Work order >> Where a line has odd spacing or punctuation, keep it; transcribe all the entries exactly.

Data excerpts
────────────────
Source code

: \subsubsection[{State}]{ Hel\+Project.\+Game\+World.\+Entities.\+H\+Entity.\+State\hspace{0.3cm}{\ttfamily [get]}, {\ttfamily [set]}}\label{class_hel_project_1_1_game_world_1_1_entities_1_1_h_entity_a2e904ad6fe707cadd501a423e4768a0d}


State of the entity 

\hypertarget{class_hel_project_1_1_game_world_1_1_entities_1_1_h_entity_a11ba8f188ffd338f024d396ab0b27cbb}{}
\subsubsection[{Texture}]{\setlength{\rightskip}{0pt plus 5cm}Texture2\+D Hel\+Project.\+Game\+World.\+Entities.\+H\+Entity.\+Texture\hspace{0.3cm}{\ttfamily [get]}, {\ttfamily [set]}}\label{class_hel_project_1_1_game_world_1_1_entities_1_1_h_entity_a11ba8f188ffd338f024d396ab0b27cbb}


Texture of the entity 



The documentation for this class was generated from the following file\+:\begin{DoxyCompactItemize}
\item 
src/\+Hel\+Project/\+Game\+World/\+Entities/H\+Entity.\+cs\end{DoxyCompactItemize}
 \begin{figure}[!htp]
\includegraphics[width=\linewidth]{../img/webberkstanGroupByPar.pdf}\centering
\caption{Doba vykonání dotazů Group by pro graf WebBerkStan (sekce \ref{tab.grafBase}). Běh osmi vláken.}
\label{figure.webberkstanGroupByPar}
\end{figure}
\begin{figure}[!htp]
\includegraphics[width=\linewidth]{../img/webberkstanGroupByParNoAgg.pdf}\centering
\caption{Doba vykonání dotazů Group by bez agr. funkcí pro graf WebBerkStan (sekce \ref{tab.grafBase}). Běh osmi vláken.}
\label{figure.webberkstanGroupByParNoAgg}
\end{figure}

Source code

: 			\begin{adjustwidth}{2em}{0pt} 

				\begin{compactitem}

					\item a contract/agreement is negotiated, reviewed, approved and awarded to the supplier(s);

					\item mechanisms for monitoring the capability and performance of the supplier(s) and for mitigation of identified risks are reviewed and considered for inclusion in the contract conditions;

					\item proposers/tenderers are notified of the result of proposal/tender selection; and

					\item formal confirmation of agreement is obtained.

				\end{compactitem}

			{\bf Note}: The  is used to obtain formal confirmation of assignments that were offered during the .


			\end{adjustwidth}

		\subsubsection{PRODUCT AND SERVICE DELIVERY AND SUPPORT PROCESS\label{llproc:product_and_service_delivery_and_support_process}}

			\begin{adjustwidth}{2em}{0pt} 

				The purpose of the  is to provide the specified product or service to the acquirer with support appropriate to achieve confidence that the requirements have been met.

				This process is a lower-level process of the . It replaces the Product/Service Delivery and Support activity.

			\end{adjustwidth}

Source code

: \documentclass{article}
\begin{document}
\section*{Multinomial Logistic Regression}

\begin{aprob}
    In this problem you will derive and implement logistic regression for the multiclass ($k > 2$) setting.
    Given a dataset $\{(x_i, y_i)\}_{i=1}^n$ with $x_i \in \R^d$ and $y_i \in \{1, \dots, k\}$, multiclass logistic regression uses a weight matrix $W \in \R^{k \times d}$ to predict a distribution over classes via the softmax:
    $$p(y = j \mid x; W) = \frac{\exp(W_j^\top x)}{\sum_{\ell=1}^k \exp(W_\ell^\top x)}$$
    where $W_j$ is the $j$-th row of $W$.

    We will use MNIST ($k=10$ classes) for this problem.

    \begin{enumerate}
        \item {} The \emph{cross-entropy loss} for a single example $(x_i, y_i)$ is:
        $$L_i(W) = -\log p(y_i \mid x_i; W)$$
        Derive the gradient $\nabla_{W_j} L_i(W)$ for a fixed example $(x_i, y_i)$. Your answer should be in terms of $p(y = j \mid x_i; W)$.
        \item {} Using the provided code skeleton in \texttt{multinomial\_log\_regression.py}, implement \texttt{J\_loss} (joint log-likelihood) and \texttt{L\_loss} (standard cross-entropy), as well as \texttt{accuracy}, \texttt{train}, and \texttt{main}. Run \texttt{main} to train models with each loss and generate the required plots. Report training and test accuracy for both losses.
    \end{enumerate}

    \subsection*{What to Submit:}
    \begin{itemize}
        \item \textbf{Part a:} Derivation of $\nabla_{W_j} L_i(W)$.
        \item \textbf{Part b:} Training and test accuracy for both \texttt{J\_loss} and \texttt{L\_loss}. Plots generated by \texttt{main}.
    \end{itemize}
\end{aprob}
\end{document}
────────────────
Task solution >>
Source code

: \subsubsection[{State}]{ Hel\+Project.\+Game\+World.\+Entities.\+H\+Entity.\+State\hspace{0.3cm}{\ttfamily [get]}, {\ttfamily [set]}}\label{class_hel_project_1_1_game_world_1_1_entities_1_1_h_entity_a2e904ad6fe707cadd501a423e4768a0d}


State of the entity 

\hypertarget{class_hel_project_1_1_game_world_1_1_entities_1_1_h_entity_a11ba8f188ffd338f024d396ab0b27cbb}{}
\subsubsection[{Texture}]{\setlength{\rightskip}{0pt plus 5cm}Texture2\+D Hel\+Project.\+Game\+World.\+Entities.\+H\+Entity.\+Texture\hspace{0.3cm}{\ttfamily [get]}, {\ttfamily [set]}}\label{class_hel_project_1_1_game_world_1_1_entities_1_1_h_entity_a11ba8f188ffd338f024d396ab0b27cbb}


Texture of the entity 



The documentation for this class was generated from the following file\+:\begin{DoxyCompactItemize}
\item 
src/\+Hel\+Project/\+Game\+World/\+Entities/H\+Entity.\+cs\end{DoxyCompactItemize}
 \begin{figure}[!htp]
\includegraphics[width=\linewidth]{../img/webberkstanGroupByPar.pdf}\centering
\caption{Doba vykonání dotazů Group by pro graf WebBerkStan (sekce \ref{tab.grafBase}). Běh osmi vláken.}
\label{figure.webberkstanGroupByPar}
\end{figure}
\begin{figure}[!htp]
\includegraphics[width=\linewidth]{../img/webberkstanGroupByParNoAgg.pdf}\centering
\caption{Doba vykonání dotazů Group by bez agr. funkcí pro graf WebBerkStan (sekce \ref{tab.grafBase}). Běh osmi vláken.}
\label{figure.webberkstanGroupByParNoAgg}
\end{figure}

Source code

: 			\begin{adjustwidth}{2em}{0pt} 

				\begin{compactitem}

					\item a contract/agreement is negotiated, reviewed, approved and awarded to the supplier(s);

					\item mechanisms for monitoring the capability and performance of the supplier(s) and for mitigation of identified risks are reviewed and considered for inclusion in the contract conditions;

					\item proposers/tenderers are notified of the result of proposal/tender selection; and

					\item formal confirmation of agreement is obtained.

				\end{compactitem}

			{\bf Note}: The  is used to obtain formal confirmation of assignments that were offered during the .


			\end{adjustwidth}

		\subsubsection{PRODUCT AND SERVICE DELIVERY AND SUPPORT PROCESS\label{llproc:product_and_service_delivery_and_support_process}}

			\begin{adjustwidth}{2em}{0pt} 

				The purpose of the  is to provide the specified product or service to the acquirer with support appropriate to achieve confidence that the requirements have been met.

				This process is a lower-level process of the . It replaces the Product/Service Delivery and Support activity.

			\end{adjustwidth}

Source code

: \documentclass{article}
\begin{document}
\section*{Multinomial Logistic Regression}

\begin{aprob}
    In this problem you will derive and implement logistic regression for the multiclass ($k > 2$) setting.
    Given a dataset $\{(x_i, y_i)\}_{i=1}^n$ with $x_i \in \R^d$ and $y_i \in \{1, \dots, k\}$, multiclass logistic regression uses a weight matrix $W \in \R^{k \times d}$ to predict a distribution over classes via the softmax:
    $$p(y = j \mid x; W) = \frac{\exp(W_j^\top x)}{\sum_{\ell=1}^k \exp(W_\ell^\top x)}$$
    where $W_j$ is the $j$-th row of $W$.

    We will use MNIST ($k=10$ classes) for this problem.

    \begin{enumerate}
        \item {} The \emph{cross-entropy loss} for a single example $(x_i, y_i)$ is:
        $$L_i(W) = -\log p(y_i \mid x_i; W)$$
        Derive the gradient $\nabla_{W_j} L_i(W)$ for a fixed example $(x_i, y_i)$. Your answer should be in terms of $p(y = j \mid x_i; W)$.
        \item {} Using the provided code skeleton in \texttt{multinomial\_log\_regression.py}, implement \texttt{J\_loss} (joint log-likelihood) and \texttt{L\_loss} (standard cross-entropy), as well as \texttt{accuracy}, \texttt{train}, and \texttt{main}. Run \texttt{main} to train models with each loss and generate the required plots. Report training and test accuracy for both losses.
    \end{enumerate}

    \subsection*{What to Submit:}
    \begin{itemize}
        \item \textbf{Part a:} Derivation of $\nabla_{W_j} L_i(W)$.
        \item \textbf{Part b:} Training and test accuracy for both \texttt{J\_loss} and \texttt{L\_loss}. Plots generated by \texttt{main}.
    \end{itemize}
\end{aprob}
\end{document}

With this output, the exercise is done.